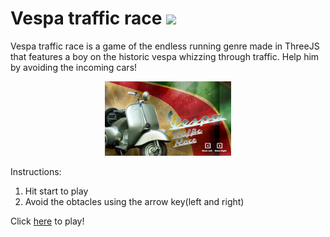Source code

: <h1>Vespa traffic race <a href="https://sapienzainteractivegraphicscourse.github.io/
final-project-mg-team/"><img src="https://www.flaticon.com/svg/static/icons/svg/25/25284.svg" height="20px"/></a></h1>

Vespa traffic race is a game of the endless running genre made in ThreeJS that features a boy on the historic vespa whizzing through traffic. Help him by avoiding the incoming cars!
<p align="center">
<img src="/assets/menu/covervespa.jpg" width="40%"/>
</p>

Instructions:
1. Hit start to play
2. Avoid the obtacles using the arrow key(left and right)

Click <a href="https://sapienzainteractivegraphicscourse.github.io/final-project-mg-team/">here</a> to play!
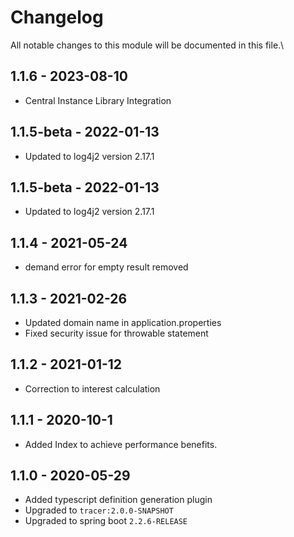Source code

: 

# Changelog
All notable changes to this module will be documented in this file.\

## 1.1.6 - 2023-08-10

- Central Instance Library Integration

## 1.1.5-beta - 2022-01-13
- Updated to log4j2 version 2.17.1

## 1.1.5-beta - 2022-01-13
- Updated to log4j2 version 2.17.1

## 1.1.4 - 2021-05-24
- demand error for empty result removed

## 1.1.3 - 2021-02-26
- Updated domain name in application.properties
- Fixed security issue for throwable statement

## 1.1.2 - 2021-01-12
- Correction to interest calculation

## 1.1.1 - 2020-10-1
- Added Index to achieve performance benefits.

## 1.1.0 - 2020-05-29
- Added typescript definition generation plugin
- Upgraded to `tracer:2.0.0-SNAPSHOT`
- Upgraded to spring boot `2.2.6-RELEASE`


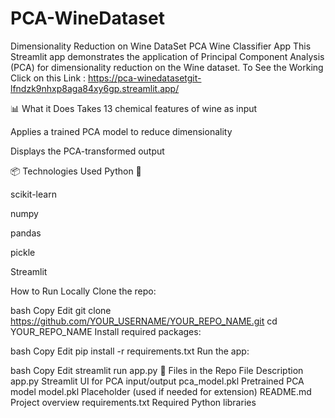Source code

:# PCA-WineDataset
Dimensionality Reduction on Wine DataSet
 PCA Wine Classifier App
This Streamlit app demonstrates the application of Principal Component Analysis (PCA) for dimensionality reduction on the Wine dataset.
To See the Working Click on this Link :  https://pca-winedatasetgit-lfndzk9nhxp8aga84xy6gp.streamlit.app/

📊 What it Does
Takes 13 chemical features of wine as input

Applies a trained PCA model to reduce dimensionality

Displays the PCA-transformed output

📦 Technologies Used
Python 🐍

scikit-learn

numpy

pandas

pickle

Streamlit

How to Run Locally
Clone the repo:

bash
Copy
Edit
git clone https://github.com/YOUR_USERNAME/YOUR_REPO_NAME.git
cd YOUR_REPO_NAME
Install required packages:

bash
Copy
Edit
pip install -r requirements.txt
Run the app:

bash
Copy
Edit
streamlit run app.py
📂 Files in the Repo
File	Description
app.py	Streamlit UI for PCA input/output
pca_model.pkl	Pretrained PCA model
model.pkl	Placeholder (used if needed for extension)
README.md	Project overview
requirements.txt	Required Python libraries

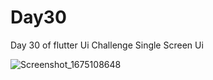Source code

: # Day30

Day 30 of flutter Ui Challenge
Single Screen Ui

![Screenshot_1675108648](https://user-images.githubusercontent.com/66890167/215582154-f028f877-5a80-4b41-b2c1-32e9126cfac4.png)
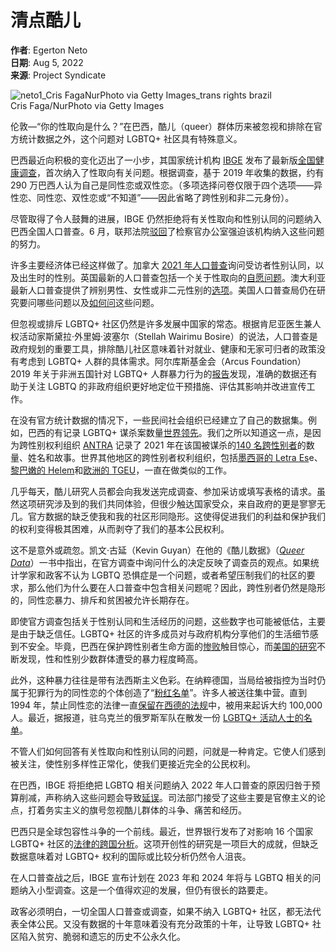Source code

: # 清点酷儿

**作者**: Egerton Neto  
**日期**: Aug 5, 2022  
**来源**: Project Syndicate  

![neto1_Cris FagaNurPhoto via Getty Images_trans rights brazil](https://webapi.project-syndicate.org/library/89710ed51e0797a946ccee4e38852261.2-1-medium.1.jpg)  
Cris Faga/NurPhoto via Getty Images

伦敦—“你的性取向是什么？”在巴西，酷儿（queer）群体历来被忽视和排除在官方统计数据之外，这个问题对 LGBTQ+ 社区具有特殊意义。

巴西最近向积极的变化迈出了一小步，其国家统计机构 [IBGE](https://www.ibge.gov.br/) 发布了最新版[全国健康调查](https://biblioteca.ibge.gov.br/visualizacao/livros/liv101934.pdf)，首次纳入了性取向有关问题。根据调查，基于 2019 年收集的数据，约有 290 万巴西人认为自己是同性恋或双性恋。（多项选择问卷仅限于四个选项——异性恋、同性恋、双性恋或“不知道”——因此省略了跨性别和非二元身份）。

尽管取得了令人鼓舞的进展，IBGE 仍然拒绝将有关性取向和性别认同的问题纳入巴西全国人口普查。6 月，联邦法院[驳回](https://g1.globo.com/economia/noticia/2022/06/27/desembargador-suspende-decisao-judicial-que-obrigava-ibge-a-incluir-orientacao-sexual-no-censo-2022.ghtml)了检察官办公室强迫该机构纳入这些问题的努力。

许多主要经济体已经这样做了。加拿大 [2021 年人口普查](https://www12.statcan.gc.ca/census-recensement/2021/ref/98-500/014/98-500-x2021014-eng.cfm)询问受访者性别认同，以及出生时的性别。英国最新的人口普查包括一个关于性取向的[自愿问题](https://www.ons.gov.uk/census/censustransformationprogramme/questiondevelopment/sexualorientationquestiondevelopmentforcensus2021)。澳大利亚最新人口普查提供了辨别男性、女性或非二元性别的[选项](https://www.sbs.com.au/news/article/australian-census-to-include-a-gender-non-binary-option-for-the-first-time/7wfcf5nk6)。美国人口普查局仍在研究要问哪些问题以及[如何问](https://www.cbsnews.com/news/census-gender-sexuality/)这些问题。

但忽视或排斥 LGBTQ+ 社区仍然是许多发展中国家的常态。根据肯尼亚医生兼人权活动家斯黛拉·外里姆·波塞尔（Stellah Wairimu Bosire）的说法，人口普查是政府规划的重要工具，排除酷儿社区意味着针对就业、健康和无家可归者的政策没有考虑到 LGBTQ+ 人群的具体需求。阿尔库斯基金会（Arcus Foundation）2019 年关于非洲五国针对 LGBTQ+ 人群暴力行为的[报告](https://www.arcusfoundation.org/wp-content/uploads/2020/04/Iranti-Violence-Against-LGBTQI-Persons-in-Botswana-Kenya-Malawi-South-Africa-Uganda.pdf)发现，准确的数据还有助于关注 LGBTQ 的非政府组织更好地定位干预措施、评估其影响并改进宣传工作。

在没有官方统计数据的情况下，一些民间社会组织已经建立了自己的数据集。例如，巴西的有记录 LGBTQ+ 谋杀案数量[世界领先](https://www.brasildefato.com.br/2022/01/23/brazil-continues-to-be-the-country-with-the-largest-number-of-trans-people-killed)。我们之所以知道这一点，是因为跨性别权利组织 [ANTRA](https://antrabrasil.org/) 记录了 2021 年在该国被谋杀的[140 名跨性别者](https://www1.folha.uol.com.br/cotidiano/2022/01/140-pessoas-trans-brasileiras-foram-mortas-em-2021-diz-associacao.shtml)的数量、姓名和故事。世界其他地区的跨性别者权利组织，包括[墨西哥的 Letra Es](https://letraese.org.mx/crimes-de-odio/)e、[黎巴嫩的 Helem](https://www.amnesty.org/en/latest/news/2019/05/lgbti-community-activism-in-lebanon-a-story-of-existence-and-oppression/)和[欧洲的 TGEU](https://tgeu.org/tmm/)，一直在做类似的工作。

几乎每天，酷儿研究人员都会向我发送完成调查、参加采访或填写表格的请求。虽然这项研究涉及到的我们共同体验，但很少触达国家受众，来自政府的更是寥寥无几。官方数据的缺乏使我和我的社区形同隐形。这使得促进我们的利益和保护我们的权利变得极其困难，从而剥夺了我们的基本公民权利。

这不是意外或疏忽。凯文·古延（Kevin Guyan）在他的《酷儿数据》（[_Queer Data_](https://kevinguyan.com/queer-data/)）一书中指出，在官方调查中询问什么的决定反映了调查员的观点。如果统计学家和政客不认为 LGBTQ 恐惧症是一个问题，或者希望压制我们的社区的要求，那么他们为什么要在人口普查中包含相关问题呢？因此，跨性别者仍然是隐形的，同性恋暴力、排斥和贫困被允许长期存在。

即使官方调查包括关于性别认同和生活经历的问题，这些数字也可能被低估，主要是由于缺乏信任。LGBTQ+ 社区的许多成员对与政府机构分享他们的生活细节感到不安全。毕竟，巴西在保护跨性别者生命方面的[惨败](https://thegroundtruthproject.org/i-only-want-brazil-to-understand-that-the-trans-population-is-being-exterminated-a-transgender-activists-plea-from-exile/)触目惊心，而[美国的研究](https://bmcpublichealth.biomedcentral.com/articles/10.1186/s12889-021-10314-w)不断发现，性和性别少数群体遭受的暴力程度畸高。

此外，这种暴力往往是带有法西斯主义色彩。在纳粹德国，当局给被指控为当时仍属于犯罪行为的同性恋的个体创造了“[粉红名单](https://www.history.com/news/pink-triangle-nazi-concentration-camps)”。许多人被送往集中营。直到 1994 年，禁止同性恋的法律一直[保留在西德的法规](https://www.dw.com/en/germanys-gay-paragraph-175-abolished-25-years-ago/a-49124549)中，被用来起诉大约 100,000 人。最近，据报道，驻乌克兰的俄罗斯军队在散发一份 [LGBTQ+ 活动人士的名单](https://www.pinknews.co.uk/2022/02/21/russia-ukraine-kill-list-lgbt/)。

不管人们如何回答有关性取向和性别认同的问题，问就是一种肯定。它使人们感到被关注，使性别多样性正常化，使我们更接近完全的公民权利。

在巴西，IBGE 将拒绝把 LGBTQ 相关问题纳入 2022 年人口普查的原因归咎于预算削减，声称纳入这些问题会导致[延误](https://globalvoices.org/2022/07/10/brazilians-debate-questions-on-sexuality-and-gender-identity-before-2022-census/)。司法部门接受了这些主要是官僚主义的论点，打着务实主义的旗号忽视酷儿群体的斗争、痛苦和经历。

巴西只是全球包容性斗争的一个前线。最近，世界银行发布了对影响 16 个国家 LGBTQ+ 社区的[法律的跨国分析](https://www.worldbank.org/en/publication/equality-of-opportunity-for-sexual-and-gender-minorities#:~:text=The%2520Equality%2520of%2520Opportunity%2520for,access%2520to%2520public%2520services%2520and)。这项开创性的研究是一项巨大的成就，但缺乏数据意味着对 LGBTQ+ 权利的国际或比较分析仍然令人沮丧。

在人口普查战之后，IBGE 宣布计划在 2023 年和 2024 年将与 LGBTQ 相关的问题纳入小型调查。这是一个值得欢迎的发展，但仍有很长的路要走。

政客必须明白，一切全国人口普查或调查，如果不纳入 LGBTQ+ 社区，都无法代表全体公民。又没有数据的十年意味着没有充分政策的十年，让导致 LGBTQ+ 社区陷入贫穷、脆弱和遗忘的历史不公永久化。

○ ○ ○ ○ ○ ○ ○

• **Task item**:
Among the lines of the data above, find those with the word "traffic" and show them.

• **Task solution**:
: <h1>Vespa traffic race <a href="https://sapienzainteractivegraphicscourse.github.io/
Vespa traffic race is a game of the endless running genre made in ThreeJS that features a boy on the historic vespa whizzing through traffic. Help him by avoiding the incoming cars!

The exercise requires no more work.